Saat di Bukhara saya juga sempat singgah dan menunaikan ibadah sholat Zuhur di masjid Bolo Hauz. Masjid tua yang dibangun pada abad ke-18 ini terkenal dengan tiang-tiang kayu yang menopang serambi berukir indah. Tiang-tiang kayunya yang menjulang tinggi dan menopang serambi masjid dengan kokoh itu dikenal sebagai iwan.

Tiang-tiang ini bukan hanya menopang struktur masjid, tetapi juga menjadi elemen estetika yang penting dengan ukiran dan detailnya yang rumit. Kayu yang digunakan untuk membangun tiang-tiang ini adalah kayu elm. Elm, atau dalam bahasa lokal dikenal sebagai karagach, adalah jenis kayu keras yang kuat dan tahan lama, cocok untuk konstruksi di daerah dengan iklim ekstrem seperti Bukhara. Kayu elm juga memiliki pola serat yang indah, yang semakin menambah keindahan tiang-tiang di masjid resmi para Emir Bukhara ini.

Selain elm, beberapa sumber menyebutkan bahwa kayu poplar dan walnut juga digunakan dalam konstruksi masjid ini, kemungkinan untuk elemen-elemen dekoratif atau bagian-bagian lain dari struktur masjid.
Penggunaan kayu-kayu lokal ini menunjukkan kearifan masyarakat Bukhara di masa lalu dalam memanfaatkan sumber daya alam sekitar untuk menciptakan bangunan yang indah dan fungsional.

Kemarin, seusai sholat Zuhur, seorang imam sepuh yang mungkin tertarik dengan penampilan saya yang asing mencoba berkomunikasi dengan berbagai bahasa; Arab, Inggris, dan juga bahasa lokal yang dikenal sebagai bahasa O’zbekcha atau O’zbek tili. Walhasil meski tak bisa sepenuhnya saling mengerti, kami berpelukan dan berfoto selfie, seperti itulah indahnya silaturahmi. Meski sulit berkomunikasi secara verbal, tapi ternyata masih banyak cara tanpa narasi yang bisa menautkan pesan antar hati dengan sepenuh hati.

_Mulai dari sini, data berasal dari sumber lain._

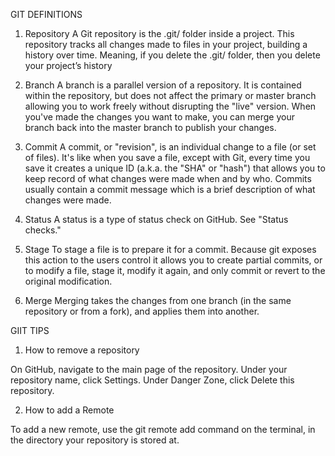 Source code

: GIT DEFINITIONS

1. Repository
A Git repository is the .git/ folder inside a project. This repository tracks all changes made to files in your project, building a history over time. Meaning, if you delete the .git/ folder, then you delete your project’s history

2. Branch
A branch is a parallel version of a repository. It is contained within the repository, but does not affect the primary or master branch allowing you to work freely without disrupting the "live" version. When you've made the changes you want to make, you can merge your branch back into the master branch to publish your changes.

3. Commit
A commit, or "revision", is an individual change to a file (or set of files). It's like when you save a file, except with Git, every time you save it creates a unique ID (a.k.a. the "SHA" or "hash") that allows you to keep record of what changes were made when and by who. Commits usually contain a commit message which is a brief description of what changes were made.

 4. Status
 A status is a type of status check on GitHub. See "Status checks."
 
 5. Stage
To stage a file is to prepare it for a commit. Because git exposes this action to the users control it allows you to create partial commits, or to modify a file, stage it, modify it again, and only commit or revert to the original modification.

6. Merge
Merging takes the changes from one branch (in the same repository or from a fork), and applies them into another.

GIIT TIPS

1. How to remove a repository

On GitHub, navigate to the main page of the repository.
Under your repository name, click  Settings.
Under Danger Zone, click Delete this repository.

2. How to add a Remote

To add a new remote, use the git remote add command on the terminal, in the directory your repository is stored at.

Tak jauh dari masjid Bolo Hauz ada madrasah unik dari abad ke-19 yang memiliki empat menara dengan dekorasi yang berbeda-beda. Meskipun ukurannya relatif kecil, Chor Minor menarik perhatian karena bentuknya yang tidak biasa. Tapi sejujurnya yang saat itu menarik bagi saya bukanlah fasad dari madrasah itu, melainkan seorang penjual sate hawker yang membakar dan menjajakan satenya di dekat madrasah itu. Dagingnya besar-besar, lebih besar dari ukuran sate Klathak Pak Pong di Jogja. Bumbunya tampak sederhana, tapi saat dibakar menghasilkan aroma yang begitu luar biasa.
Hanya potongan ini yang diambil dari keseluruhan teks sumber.